I read a quote from Ernest Hemingway that read, “the first draft of anything is s***.” That is how I feel about this post. I have sat on it and sat on it. I have read this over and over again. I have come to realize that the problem is not with my words, but there are just not words powerful enough to translate what I am feeling.
I am angry. I am sad. I feel helpless.
As Jason was putting the girls down for bed the other night, I was casually scrolling social media before beginning my daunting homework assignment (also known as procrastination at it’s finest) and noticed a friend had announced the passing of a mutual friend. A veteran who Jason had been through deployments with. Another person Jason has served beside had decided that the life he was left with was too much to bear. The circumstances he was facing were bigger than his will to keep fighting. He decided to take his own life.
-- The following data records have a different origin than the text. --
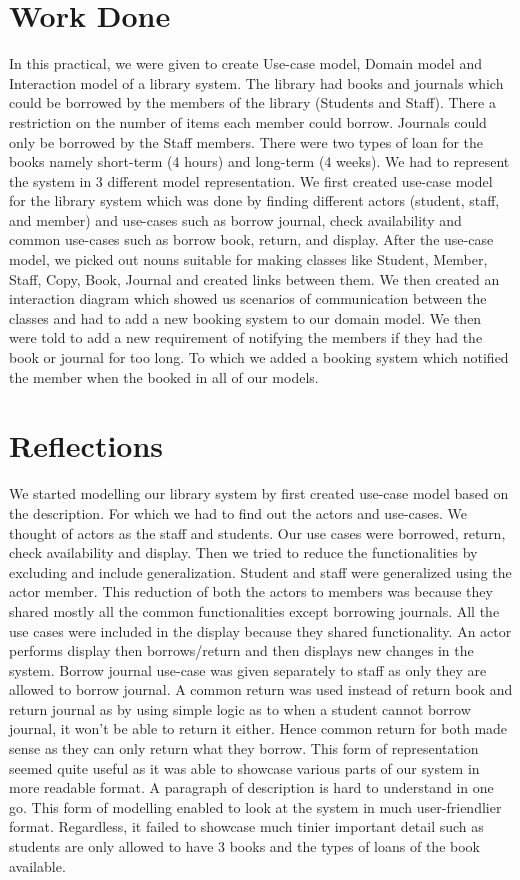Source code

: \section{Work Done}

In this practical, we were given to create Use-case model, Domain model and Interaction model of a library system. The library had books and journals which could be borrowed by the members of the library (Students and Staff). There a restriction on the number of items each member could borrow. Journals could only be borrowed by the Staff members. There were two types of loan for the books namely short-term (4 hours) and long-term (4 weeks). We had to represent the system in 3 different model representation. We first created use-case model for the library system which was done by finding different actors (student, staff, and member) and use-cases such as borrow journal, check availability and common use-cases such as borrow book, return, and display. After the use-case model, we picked out nouns suitable for making classes like Student, Member, Staff, Copy, Book, Journal and created links between them. We then created an interaction diagram which showed us scenarios of communication between the classes and had to add a new booking system to our domain model. We then were told to add a new requirement of notifying the members if they had the book or journal for too long. To which we added a booking system which notified the member when the booked in all of our models.

\section{Reflections}

We started modelling our library system by first created use-case model based on the description. For which we had to find out the actors and use-cases. We thought of actors as the staff and students. Our use cases were borrowed, return, check availability and display. Then we tried to reduce the functionalities by excluding and include generalization. Student and staff were generalized using the actor member. This reduction of both the actors to members was because they shared mostly all the common functionalities except borrowing journals. All the use cases were included in the display because they shared functionality. An actor performs display then borrows/return and then displays new changes in the system. Borrow journal use-case was given separately to staff as only they are allowed to borrow journal. A common return was used instead of return book and return journal as by using simple logic as to when a student cannot borrow journal, it won't be able to return it either. Hence common return for both made sense as they can only return what they borrow. This form of representation seemed quite useful as it was able to showcase various parts of our system in more readable format. A paragraph of description is hard to understand in one go. This form of modelling enabled to look at the system in much user-friendlier format. Regardless, it failed to showcase much tinier important detail such as students are only allowed to have 3 books and the types of loans of the book available.

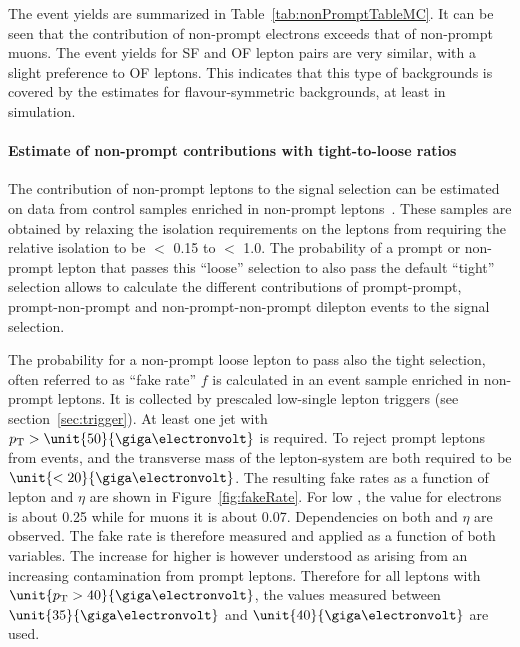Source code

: The event yields are summarized in Table~\ref{tab:nonPromptTableMC}. It can be seen that the contribution of non-prompt electrons exceeds that of non-prompt muons. The event yields for SF and OF lepton pairs are very similar, with a slight preference to OF leptons. This indicates that this type of backgrounds is covered by the estimates for flavour-symmetric backgrounds, at least in simulation.


\paragraph*{Estimate of non-prompt contributions with tight-to-loose ratios}
The contribution of non-prompt leptons to the signal selection can be estimated on data from control samples enriched in non-prompt leptons~\cite{fakesnote1,fakesnote2}. These samples are obtained by relaxing the isolation requirements on the leptons from requiring the relative isolation to be $<$ 0.15 to $<$ 1.0. The probability of a prompt or non-prompt lepton that passes this ``loose'' selection to also pass the default ``tight'' selection allows to calculate the different contributions of prompt-prompt, prompt-non-prompt and non-prompt-non-prompt dilepton events to the signal selection. 

The probability for a non-prompt loose lepton to pass also the tight selection, often referred to as ``fake rate'' $f$ is calculated in an event sample enriched in non-prompt leptons. It is collected by prescaled low-\pt single lepton triggers (see section~\ref{sec:trigger}). At least one jet with $\pt > \unit{50}{\giga\electronvolt}$ is required. To reject prompt leptons from \Wjets events, \MET and the transverse mass of the lepton-\MET system are both required to be $\unit{<20}{\giga\electronvolt}$. The resulting fake rates as a function of lepton \pt and $\eta$ are shown in Figure~\ref{fig:fakeRate}. For low \pt, the value for electrons is about 0.25 while for muons it is about 0.07. Dependencies on both \pt and $\eta$ are observed. The fake rate is therefore measured and applied as a function of both variables. The increase for higher \pt is however understood as arising from an increasing contamination from prompt leptons. Therefore for all leptons with $\unit{\pt > 40}{\giga\electronvolt}$, the values measured between $\unit{35}{\giga\electronvolt}$ and $\unit{40}{\giga\electronvolt}$ are used.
This man was a son. A grandson.
This man was loved.
This man was a brother to many, many men.
This man was strong, and brave. He had given a large part of his life to serve his country.
He is not just a statistic. He was and is so much more to so many people.
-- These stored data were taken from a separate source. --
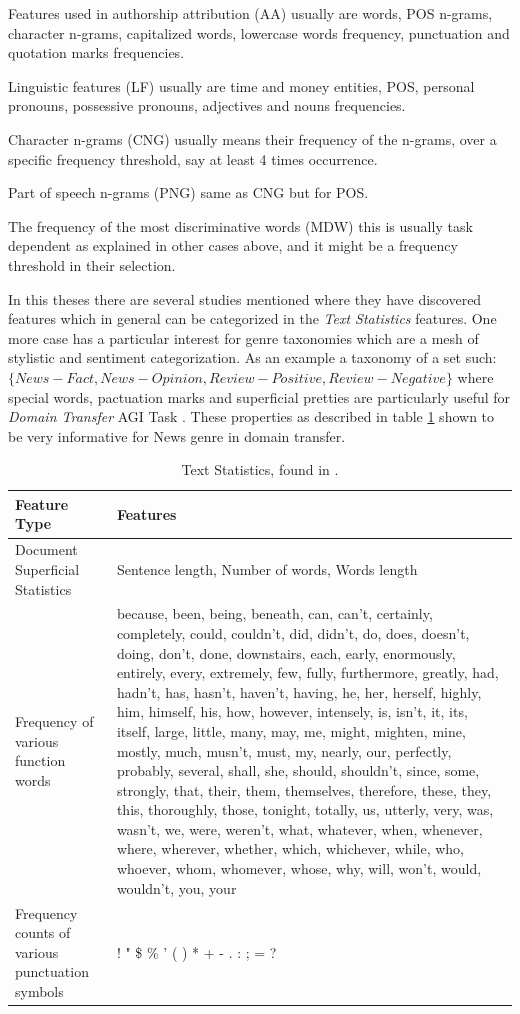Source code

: Features used in authorship attribution (AA) usually are words, POS n-grams, character n-grams, capitalized words, lowercase words frequency, punctuation and quotation marks frequencies. 

Linguistic features (LF) usually are time and money entities, POS, personal pronouns, possessive pronouns, adjectives and nouns frequencies. 

Character n-grams (CNG) usually means their frequency of the n-grams, over a specific frequency threshold, say at least 4 times occurrence. 

Part of speech n-grams (PNG) same as CNG but for POS.

The frequency of the most discriminative words (MDW) this is usually task dependent as explained in other cases above, and it might be a frequency threshold in their selection. 

In this theses there are several studies mentioned where they have discovered features which in general can be categorized in the \textit{Text Statistics} features. One more case has a particular interest for genre taxonomies which are a mesh of stylistic and sentiment categorization. As an example a taxonomy of a set such: $\{News-Fact, News-Opinion, Review-Positive, Review-Negative\}$ where special words, pactuation marks and superficial pretties are particularly useful for \textit{Domain Transfer} AGI Task \parencite{finn2006learning}. These properties as described in table \ref{chap:relevant_work:tbl:domain_trans_text_statistics} shown to be very informative for News genre in domain transfer.

\begin{table}[t]
	\center
	\caption {Text Statistics, found in \parencite{finn2006learning}.}\label{chap:relevant_work:tbl:domain_trans_text_statistics}
	\begin{tabular}{p{3cm}|p{11cm}}
		\hline
		Feature Type & Features\\
		\hline
		 Document Superficial Statistics & Sentence length, Number of words, Words length \\
         Frequency of various function words & because, been, being, beneath, can, can’t, certainly, completely, could, couldn’t, did, didn’t, do, does, doesn’t, doing, don’t, done, downstairs, each, early, enormously, entirely, every, extremely, few, fully, furthermore, greatly, had, hadn’t, has, hasn’t, haven’t, having, he, her, herself, highly, him, himself, his, how, however, intensely, is, isn’t, it, its, itself, large, little, many, may, me, might, mighten, mine, mostly, much, musn’t, must, my, nearly, our, perfectly, probably, several, shall, she, should, shouldn’t, since, some, strongly, that, their, them, themselves, therefore, these, they, this, thoroughly, those, tonight, totally, us, utterly, very, was, wasn’t, we, were, weren’t, what, whatever, when, whenever, where, wherever, whether, which, whichever, while, who, whoever, whom, whomever, whose, why, will, won’t, would, wouldn’t, you, your \\
         Frequency counts of various punctuation symbols  & ! " \$ \% ' ( ) * + - . : ; = ? \\
  		\hline
	\end{tabular}
\end{table}

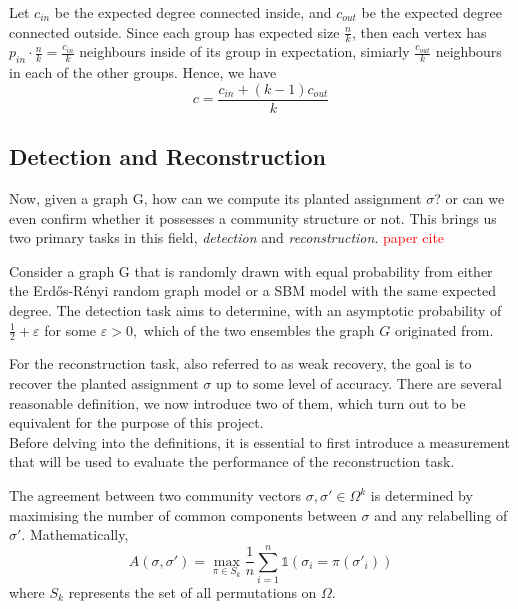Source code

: Let $c_{in}$ be the expected degree connected inside, and $c_{out}$ be the expected degree connected outside. Since each group has expected size $\frac{n}{k}$, then each vertex has $p_{in}\cdot \frac{n}{k}=\frac{c_{in}}{k}$ neighbours inside of its group in expectation, simiarly $\frac{c_{out}}{k}$ neighbours in each of the other groups. Hence, we have\begin{equation}
    c=\frac{c_{in}+(k-1)c_{out}}{k}
\end{equation}

\subsection{Detection and Reconstruction}
Now, given a graph G, how can we compute its planted assignment $\sigma$? or  can we even confirm whether it possesses a community structure or not. This brings us two primary tasks in this field, \textit{detection} and \textit{reconstruction}.
\textcolor{red}{paper cite}
\begin{definition}
    Consider a graph G that is randomly drawn with equal probability from either the Erd\H{o}s-R\'{e}nyi random graph model or a SBM model with the same expected degree. The detection task aims to determine, with an asymptotic probability of $\frac{1}{2}+\varepsilon$ for some $\varepsilon > 0,$ which of the two ensembles the graph $G$ originated from.
\end{definition}
For the reconstruction task, also referred to as weak recovery, the goal is to recover the planted assignment $\sigma$ up to some level of accuracy. There are several reasonable definition, we now introduce two of them, which turn out to be equivalent for the purpose of this project.\\
Before delving into the definitions, it is essential to first introduce a measurement that will be used to evaluate the performance of the reconstruction task.
\begin{definition}
The agreement between two community vectors $\sigma, \sigma'\in\Omega^k$ is determined by maximising the number of common components between $\sigma$ and any relabelling of $\sigma'.$ Mathematically, \begin{equation}
    A(\sigma, \sigma')=\max_{\pi \in S_k} \frac{1}{n} \sum_{i=1}^{n} \mathbb{1}(\sigma_i = \pi(\sigma'_i))
\end{equation}
where $S_k$ represents the set of all permutations on $\Omega$.
\end{definition}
My initial response is to take care of my grieving husband. This loss cut a little deeper than the previous losses. As those he served with found out the news, the overall response was shock and utter disbelief. This loss was one no one saw coming. Jason described him as a smiling face. A goofball. A good time. Surely, not someone you would expect to be dealing with any mental hurdles. Circulating words have suggested he was dealing with PTSD. Others think that his transition to civilian life was just too much. Unfortunately, no one will ever know. No one will ever have the chance to reach out and help before it was too late. He is gone, just like so many others.
In trying to comfort Jason, I am sad. I am sad that someone could give so much of themselves and be left to feel so broken. However, I am overwhelmingly angry. I am mad and exhausted of repeatedly hearing the same news. These men (and women) deserve so much more.
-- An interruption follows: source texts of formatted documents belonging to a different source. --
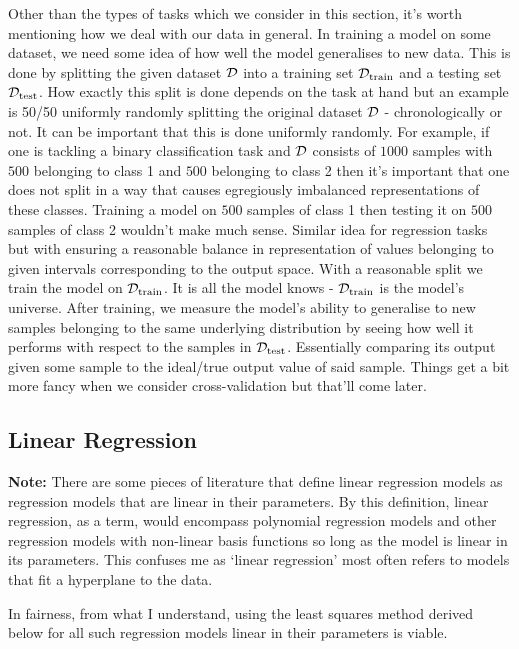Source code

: \documentclass[11pt]{article}
\begin{document}
Other than the types of tasks which we consider in this section, it's worth mentioning how we deal with our data in general. In training a model on some dataset, we need some idea of how well the model generalises to new data. This is done by splitting the given dataset $\mathcal{D}$ into a training set $\mathcal{D}_{\text{train}}$ and a testing set $\mathcal{D}_{\text{test}}$. How exactly this split is done depends on the task at hand but an example is 50/50 uniformly randomly splitting the original dataset $\mathcal{D}$ - chronologically or not. It can be important that this is done uniformly randomly. For example, if one is tackling a binary classification task and $\mathcal{D}$ consists of $1000$ samples with $500$ belonging to class 1 and $500$ belonging to class 2 then it's important that one does not split in a way that causes egregiously imbalanced representations of these classes. Training a model on $500$ samples of class 1 then testing it on $500$ samples of class 2 wouldn't make much sense. Similar idea for regression tasks but with ensuring a reasonable balance in representation of values belonging to given intervals corresponding to the output space. With a reasonable split we train the model on $\mathcal{D}_{\text{train}}$. It is all the model knows - $\mathcal{D}_{\text{train}}$ is the model's universe. After training, we measure the model's ability to generalise to new samples belonging to the same underlying distribution by seeing how well it performs with respect to the samples in $\mathcal{D}_{\text{test}}$. Essentially comparing its output given some sample to the ideal/true output value of said sample. Things get a bit more fancy when we consider cross-validation but that'll come later.

\subsection{Linear Regression}

\textbf{Note:} There are some pieces of literature that define linear regression models as regression models that are linear in their parameters. By this definition, linear regression, as a term, would encompass polynomial regression models and other regression models with non-linear basis functions so long as the model is linear in its parameters. This confuses me as `linear regression' most often refers to models that fit a hyperplane to the data.

In fairness, from what I understand, using the least squares method derived below for all such regression models linear in their parameters is viable.\\
\end{document}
I have not been to war. I have only seen it through my husbands eyes. I have only heard it from the other end of phone calls where mortars are exploding in the background. I have listened to my husbands strong and deep voice turn shaky and soft as he explains how his plane was almost shot down. My second hand experiences are enough to change my outlook on certain aspects of life. Enough to make me cry too much when he leaves on a business trip because my brain is wired for deployments after all these years. Enough to make me not cry at all because sometimes it’s easier to turn emotion off than to feel it.
If my second hand experience can feel so strong and impact so many aspects of my life, then what are these men going through upon return?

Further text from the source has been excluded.